> [EXERCISE DATA]
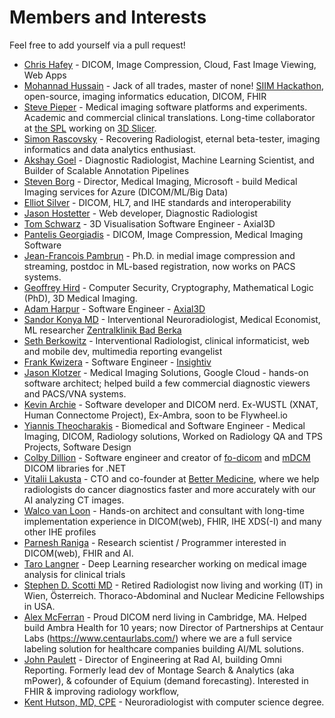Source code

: # Members and Interests

Feel free to add yourself via a pull request!

* [Chris Hafey](https://www.linkedin.com/in/chafey/) - DICOM, Image Compression, Cloud, Fast Image Viewing, Web Apps
* [Mohannad Hussain](https://www.linkedin.com/in/mohannadhussain/) - Jack of all trades, master of none! [SIIM Hackathon](https://siim.org/hackathon), open-source, imaging informatics education, DICOM, FHIR
* [Steve Pieper](https://www.linkedin.com/in/steve-pieper-885bba5/) - Medical imaging software platforms and experiments.  Academic and commercial clinical translations.  Long-time collaborator at [the SPL](https://spl.harvard.edu/people/steve-pieper) working on [3D Slicer](https://slicer.org).
* [Simon Rascovsky](https://www.linkedin.com/in/simonmd/) - Recovering Radiologist, eternal beta-tester, imaging informatics and data analytics enthusiast.
* [Akshay Goel](https://www.linkedin.com/in/akshay-goel-md/) - Diagnostic Radiologist, Machine Learning Scientist, and Builder of Scalable Annotation Pipelines
* [Steven Borg](https://www.linkedin.com/in/steven-borg/) - Director, Medical Imaging, Microsoft - build Medical Imaging services for Azure (DICOM/ML/Big Data)
* [Elliot Silver](https://www.linkedin.com/in/elliotlsilver) - DICOM, HL7, and IHE standards and interoperability
* [Jason Hostetter](https://www.linkedin.com/in/jasonhostetter/) - Web developer, Diagnostic Radiologist
* [Tom Schwarz](https://www.linkedin.com/in/tom-schwarz/) - 3D Visualisation Software Engineer - Axial3D
* [Pantelis Georgiadis](https://www.linkedin.com/in/pantelisgeorgiadis/) - DICOM, Image Compression, Medical Imaging Software
* [Jean-Francois Pambrun](https://www.linkedin.com/in/jpambrun/) - Ph.D. in medial image compression and streaming, postdoc in ML-based registration, now works on PACS systems.
* [Geoffrey Hird](https://www.linkedin.com/in/geoffreyhird/) - Computer Security, Cryptography, Mathematical Logic (PhD), 3D Medical Imaging.
* [Adam Harpur](https://www.linkedin.com/in/adam-harpur/) - Software Engineer - [Axial3D](https://axial3d.com/)
* [Sandor Konya MD](https://www.linkedin.com/in/dr-k%C3%B3nya-s%C3%A1ndor/) - Interventional Neuroradiologist, Medical Economist, ML researcher [Zentralklinik Bad Berka](http://zentralklinik.de)
* [Seth Berkowitz](https://www.linkedin.com/in/seth-berkowitz-md/) - Interventional Radiologist, clinical informaticist, web and mobile dev, multimedia reporting evangelist
* [Frank Kwizera](https://www.linkedin.com/in/frank-kwizera/) - Software Engineer - [Insightiv](https://insightiv.ai/)
* [Jason Klotzer](https://www.linkedin.com/in/jasonklotzer/) - Medical Imaging Solutions, Google Cloud - hands-on software architect; helped build a few commercial diagnostic viewers and PACS/VNA systems. 
* [Kevin Archie](https://www.linkedin.com/in/kaarchie) - Software developer and DICOM nerd. Ex-WUSTL (XNAT, Human Connectome Project), Ex-Ambra, soon to be Flywheel.io
* [Yiannis Theocharakis](https://www.linkedin.com/in/theocharakis/) - Biomedical and Software Engineer - Medical Imaging, DICOM, Radiology solutions, Worked on Radiology QA and TPS Projects,  Software Design
* [Colby Dillion](https://www.linkedin.com/in/cdillion/) - Software engineer and creator of [fo-dicom](http://github.com/fo-dicom/fo-dicom) and [mDCM](https://github.com/fo-dicom/mdcm) DICOM libraries for .NET
* [Vitalii Lakusta](https://www.linkedin.com/in/vitalii-lakusta-0b2094a5) - CTO and co-founder at [Better Medicine](https://www.bettermedicine.ai/), where we help radiologists do cancer diagnostics faster and more accurately with our AI analyzing CT images.
* [Walco van Loon](https://www.linkedin.com/in/walcovanloon/) - Hands-on architect and consultant with long-time implementation experience in DICOM(web), FHIR, IHE XDS(-I) and many other IHE profiles
* [Parnesh Raniga](https://au.linkedin.com/in/parnesh-raniga-633ab310) - Research scientist / Programmer interested in DICOM(web), FHIR and AI.
* [Taro Langner](https://www.linkedin.com/in/taro-langner-b982a2205/) - Deep Learning researcher working on medical image analysis for clinical trials
* [Stephen D. Scotti MD](https://www.linkedin.com/in/stephen-d-scotti) - Retired Radiologist now living and working (IT) in Wien, Österreich.  Thoraco-Abdominal and Nuclear Medicine Fellowships in USA.
* [Alex McFerran](https://www.linkedin.com/in/alex-mcferran-0a61371/) - Proud DICOM nerd living in Cambridge, MA.  Helped build Ambra Health for 10 years; now Director of Partnerships at Centaur Labs (https://www.centaurlabs.com/) where we are a full service labeling solution for healthcare companies building AI/ML solutions.
* [John Paulett](https://www.linkedin.com/in/jpaulett/) - Director of Engineering at Rad AI, building Omni Reporting. Formerly lead dev of Montage Search & Analytics (aka mPower), & cofounder of Equium (demand forecasting).  Interested in FHIR & improving radiology workflow, 
* [Kent Hutson, MD, CPE](https://www.linkedin.com/in/kenthutsonmd/) - Neuroradiologist with computer science degree.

> [WHAT NEEDS TO BE DONE] Your reply should be the entries above, repeated exactly and free of pictures.

> [RESPONSE BOX]
Source code

: # Members and Interests

Feel free to add yourself via a pull request!

* [Chris Hafey](https://www.linkedin.com/in/chafey/) - DICOM, Image Compression, Cloud, Fast Image Viewing, Web Apps
* [Mohannad Hussain](https://www.linkedin.com/in/mohannadhussain/) - Jack of all trades, master of none! [SIIM Hackathon](https://siim.org/hackathon), open-source, imaging informatics education, DICOM, FHIR
* [Steve Pieper](https://www.linkedin.com/in/steve-pieper-885bba5/) - Medical imaging software platforms and experiments.  Academic and commercial clinical translations.  Long-time collaborator at [the SPL](https://spl.harvard.edu/people/steve-pieper) working on [3D Slicer](https://slicer.org).
* [Simon Rascovsky](https://www.linkedin.com/in/simonmd/) - Recovering Radiologist, eternal beta-tester, imaging informatics and data analytics enthusiast.
* [Akshay Goel](https://www.linkedin.com/in/akshay-goel-md/) - Diagnostic Radiologist, Machine Learning Scientist, and Builder of Scalable Annotation Pipelines
* [Steven Borg](https://www.linkedin.com/in/steven-borg/) - Director, Medical Imaging, Microsoft - build Medical Imaging services for Azure (DICOM/ML/Big Data)
* [Elliot Silver](https://www.linkedin.com/in/elliotlsilver) - DICOM, HL7, and IHE standards and interoperability
* [Jason Hostetter](https://www.linkedin.com/in/jasonhostetter/) - Web developer, Diagnostic Radiologist
* [Tom Schwarz](https://www.linkedin.com/in/tom-schwarz/) - 3D Visualisation Software Engineer - Axial3D
* [Pantelis Georgiadis](https://www.linkedin.com/in/pantelisgeorgiadis/) - DICOM, Image Compression, Medical Imaging Software
* [Jean-Francois Pambrun](https://www.linkedin.com/in/jpambrun/) - Ph.D. in medial image compression and streaming, postdoc in ML-based registration, now works on PACS systems.
* [Geoffrey Hird](https://www.linkedin.com/in/geoffreyhird/) - Computer Security, Cryptography, Mathematical Logic (PhD), 3D Medical Imaging.
* [Adam Harpur](https://www.linkedin.com/in/adam-harpur/) - Software Engineer - [Axial3D](https://axial3d.com/)
* [Sandor Konya MD](https://www.linkedin.com/in/dr-k%C3%B3nya-s%C3%A1ndor/) - Interventional Neuroradiologist, Medical Economist, ML researcher [Zentralklinik Bad Berka](http://zentralklinik.de)
* [Seth Berkowitz](https://www.linkedin.com/in/seth-berkowitz-md/) - Interventional Radiologist, clinical informaticist, web and mobile dev, multimedia reporting evangelist
* [Frank Kwizera](https://www.linkedin.com/in/frank-kwizera/) - Software Engineer - [Insightiv](https://insightiv.ai/)
* [Jason Klotzer](https://www.linkedin.com/in/jasonklotzer/) - Medical Imaging Solutions, Google Cloud - hands-on software architect; helped build a few commercial diagnostic viewers and PACS/VNA systems. 
* [Kevin Archie](https://www.linkedin.com/in/kaarchie) - Software developer and DICOM nerd. Ex-WUSTL (XNAT, Human Connectome Project), Ex-Ambra, soon to be Flywheel.io
* [Yiannis Theocharakis](https://www.linkedin.com/in/theocharakis/) - Biomedical and Software Engineer - Medical Imaging, DICOM, Radiology solutions, Worked on Radiology QA and TPS Projects,  Software Design
* [Colby Dillion](https://www.linkedin.com/in/cdillion/) - Software engineer and creator of [fo-dicom](http://github.com/fo-dicom/fo-dicom) and [mDCM](https://github.com/fo-dicom/mdcm) DICOM libraries for .NET
* [Vitalii Lakusta](https://www.linkedin.com/in/vitalii-lakusta-0b2094a5) - CTO and co-founder at [Better Medicine](https://www.bettermedicine.ai/), where we help radiologists do cancer diagnostics faster and more accurately with our AI analyzing CT images.
* [Walco van Loon](https://www.linkedin.com/in/walcovanloon/) - Hands-on architect and consultant with long-time implementation experience in DICOM(web), FHIR, IHE XDS(-I) and many other IHE profiles
* [Parnesh Raniga](https://au.linkedin.com/in/parnesh-raniga-633ab310) - Research scientist / Programmer interested in DICOM(web), FHIR and AI.
* [Taro Langner](https://www.linkedin.com/in/taro-langner-b982a2205/) - Deep Learning researcher working on medical image analysis for clinical trials
* [Stephen D. Scotti MD](https://www.linkedin.com/in/stephen-d-scotti) - Retired Radiologist now living and working (IT) in Wien, Österreich.  Thoraco-Abdominal and Nuclear Medicine Fellowships in USA.
* [Alex McFerran](https://www.linkedin.com/in/alex-mcferran-0a61371/) - Proud DICOM nerd living in Cambridge, MA.  Helped build Ambra Health for 10 years; now Director of Partnerships at Centaur Labs (https://www.centaurlabs.com/) where we are a full service labeling solution for healthcare companies building AI/ML solutions.
* [John Paulett](https://www.linkedin.com/in/jpaulett/) - Director of Engineering at Rad AI, building Omni Reporting. Formerly lead dev of Montage Search & Analytics (aka mPower), & cofounder of Equium (demand forecasting).  Interested in FHIR & improving radiology workflow, 
* [Kent Hutson, MD, CPE](https://www.linkedin.com/in/kenthutsonmd/) - Neuroradiologist with computer science degree.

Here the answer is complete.